Below is a very important 2 part analysis of the meaning of the recent heat wave in the US and and the nature of reported temperature increases in general, and whether or not they can be attributed to increases in CO2 concentrations.

The author, John Christy, is a highly regarded climatologist, albeit a skeptical one.  At the end of Part II, Christie gently eviscerates the recent analysis by climate activist/scientist James Hansen, et al, by definitively showing how Hansen's analysis is biased to produce a preordained answer, both in terms of Hansen's  selection of its data interval and his metric of choice. (See Hansen's op-ed in Washington Post here and I would urge readers to download his report).  Anyone interested in trying to sort the wheat from the chaff in the climate wars ought to study these two papers. (I have not changed a word, but reformatted them in a few places, breaking paragraphs into “bullets” and highlighted i; I also inserted a few comments in [red] to clarify his points.)
Chuck Spinney
Gaeta, Italia
August 13th, 2012 by Roy W. Spencer, Ph. D.
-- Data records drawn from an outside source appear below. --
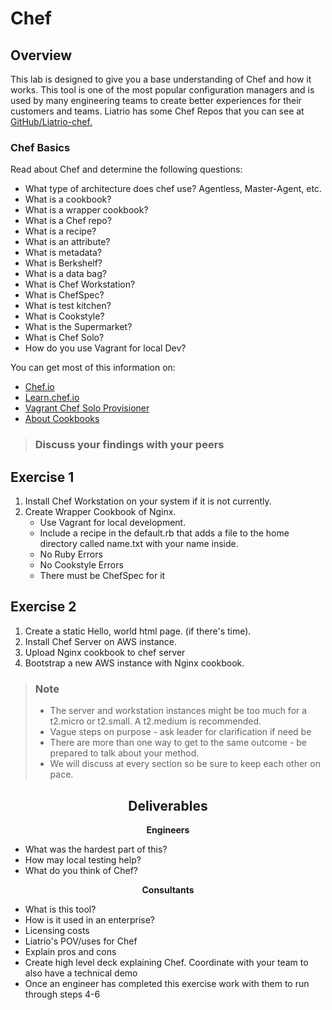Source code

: # Chef

## Overview

This lab is designed to give you a base understanding of Chef and how it works. This tool is one of the most popular configuration managers and is used by many engineering teams to create better experiences for their customers and teams. Liatrio has some Chef Repos that you can see at [GitHub/Liatrio-chef.](https://github.com/liatrio-chef)

### Chef Basics

Read about Chef and determine the following questions:

- What type of architecture does chef use? Agentless, Master-Agent, etc.
- What is a cookbook?
- What is a wrapper cookbook?
- What is a Chef repo?
- What is a recipe?
- What is an attribute?
- What is metadata?
- What is Berkshelf?
- What is a data bag?
- What is Chef Workstation?
- What is ChefSpec?
- What is test kitchen?
- What is Cookstyle?
- What is the Supermarket?
- What is Chef Solo?
- How do you use Vagrant for local Dev?

You can get most of this information on:

- [Chef.io](https://www.chef.io/)
- [Learn.chef.io](https://learn.chef.io/)
- [Vagrant Chef Solo Provisioner](https://www.vagrantup.com/docs/provisioning/chef_solo.html)
- [About Cookbooks](https://docs.chef.io/cookbooks.html)

> ### Discuss your findings with your peers

## Exercise 1

1. Install Chef Workstation on your system if it is not currently.
2. Create Wrapper Cookbook of Nginx.
   - Use Vagrant for local development.
   - Include a recipe in the default.rb that adds a file to the home directory called name.txt with your name inside.
   - No Ruby Errors
   - No Cookstyle Errors
   - There must be ChefSpec for it  

## Exercise 2

1. Create a static Hello, world html page. (if there's time).
2. Install Chef Server on AWS instance.
3. Upload Nginx cookbook to chef server
4. Bootstrap a new AWS instance with Nginx cookbook.

> ### Note
>
> - The server and workstation instances might be too much for a t2.micro or t2.small. A t2.medium is recommended.
> - Vague steps on purpose - ask leader for clarification if need be
> - There are more than one way to get to the same outcome - be prepared to talk about your method.
> - We will discuss at every section so be sure to keep each other on pace.

<center>

## Deliverables

</center>

<div class="grid2"><div class="col">
<center>

**Engineers**

</center>

- What was the hardest part of this?
- How may local testing help?
- What do you think of Chef?

</div><div class="col">
<center>

**Consultants**

</center>

- What is this tool?
- How is it used in an enterprise?
- Licensing costs
- Liatrio's POV/uses for Chef
- Explain pros and cons
- Create high level deck explaining Chef. Coordinate with your team to also have a technical demo
- Once an engineer has completed this exercise work with them to run through steps 4-6

</div></div>
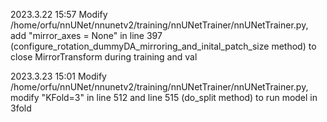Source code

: 2023.3.22 15:57
Modify /home/orfu/nnUNet/nnunetv2/training/nnUNetTrainer/nnUNetTrainer.py,  add "mirror_axes = None" in line 397 (configure_rotation_dummyDA_mirroring_and_inital_patch_size method) to close MirrorTransform during training and val

2023.3.23 15:01
Modify /home/orfu/nnUNet/nnunetv2/training/nnUNetTrainer/nnUNetTrainer.py,  modify "KFold=3" in line 512 and line 515 (do_split method) to run model in 3fold 
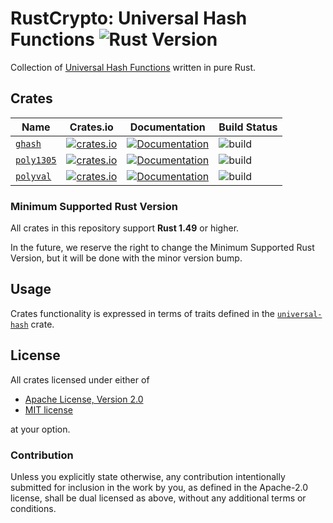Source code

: # RustCrypto: Universal Hash Functions ![Rust Version][rustc-image]

Collection of [Universal Hash Functions][1] written in pure Rust.

## Crates

| Name         | Crates.io | Documentation | Build Status |
|--------------|-----------|---------------|--------------|
| [`ghash`]    | [![crates.io](https://img.shields.io/crates/v/ghash.svg)](https://crates.io/crates/ghash) | [![Documentation](https://docs.rs/ghash/badge.svg)](https://docs.rs/ghash) | ![build](https://github.com/RustCrypto/universal-hashes/workflows/ghash/badge.svg?branch=master&event=push) |
| [`poly1305`] | [![crates.io](https://img.shields.io/crates/v/poly1305.svg)](https://crates.io/crates/poly1305) | [![Documentation](https://docs.rs/poly1305/badge.svg)](https://docs.rs/poly1305) | ![build](https://github.com/RustCrypto/universal-hashes/workflows/poly1305/badge.svg?branch=master&event=push) |
| [`polyval`]  | [![crates.io](https://img.shields.io/crates/v/polyval.svg)](https://crates.io/crates/polyval) | [![Documentation](https://docs.rs/polyval/badge.svg)](https://docs.rs/polyval) | ![build](https://github.com/RustCrypto/universal-hashes/workflows/polyval/badge.svg?branch=master&event=push) |

### Minimum Supported Rust Version

All crates in this repository support **Rust 1.49** or higher.

In the future, we reserve the right to change the Minimum Supported Rust
Version, but it will be done with the minor version bump.

## Usage

Crates functionality is expressed in terms of traits defined in the [`universal-hash`][2]
crate.

## License

All crates licensed under either of

 * [Apache License, Version 2.0](http://www.apache.org/licenses/LICENSE-2.0)
 * [MIT license](http://opensource.org/licenses/MIT)

at your option.

### Contribution

Unless you explicitly state otherwise, any contribution intentionally submitted
for inclusion in the work by you, as defined in the Apache-2.0 license, shall be
dual licensed as above, without any additional terms or conditions.

[//]: # (badges)

[rustc-image]: https://img.shields.io/badge/rustc-1.49+-blue.svg

[//]: # (crates)

[`ghash`]: https://github.com/RustCrypto/universal-hashes/tree/master/ghash
[`poly1305`]: https://github.com/RustCrypto/universal-hashes/tree/master/poly1305
[`polyval`]: https://github.com/RustCrypto/universal-hashes/tree/master/polyval

[//]: # (footnotes)

[1]: https://en.wikipedia.org/wiki/Universal_hashing
[2]: https://docs.rs/universal-hash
guest post by John Christy, UAHuntsville, Alabama State Climatologist

Let me say two things up front.

  1. The first 10 weeks of the summer of 2012 were brutally hot in some parts of the US. For these areas it was hotter than seen in many decades.
  2. Extra greenhouse gases should warm the climate. We really don’t know how much, but the magnitude is more than zero, and likely well below the average climate model estimate.

Now to the issue at hand. The recent claims that July 2012 and Jan-Jul 2012 were the hottest ever in the conterminous US (USA48) are based on one specific way to look at the US temperature data. NOAA, who made the announcement, utilized the mean temperature or TMean (i.e. (TMax + TMin)/2) taken from station records after adjustments for a variety of discontinuities were applied. In other words, the average of the [adjusted] daily high and daily low temperatures is the metric of choice for these kinds of announcements.

Unfortunately, TMean is akin to averaging apples and oranges to come up with a rather uninformative fruit.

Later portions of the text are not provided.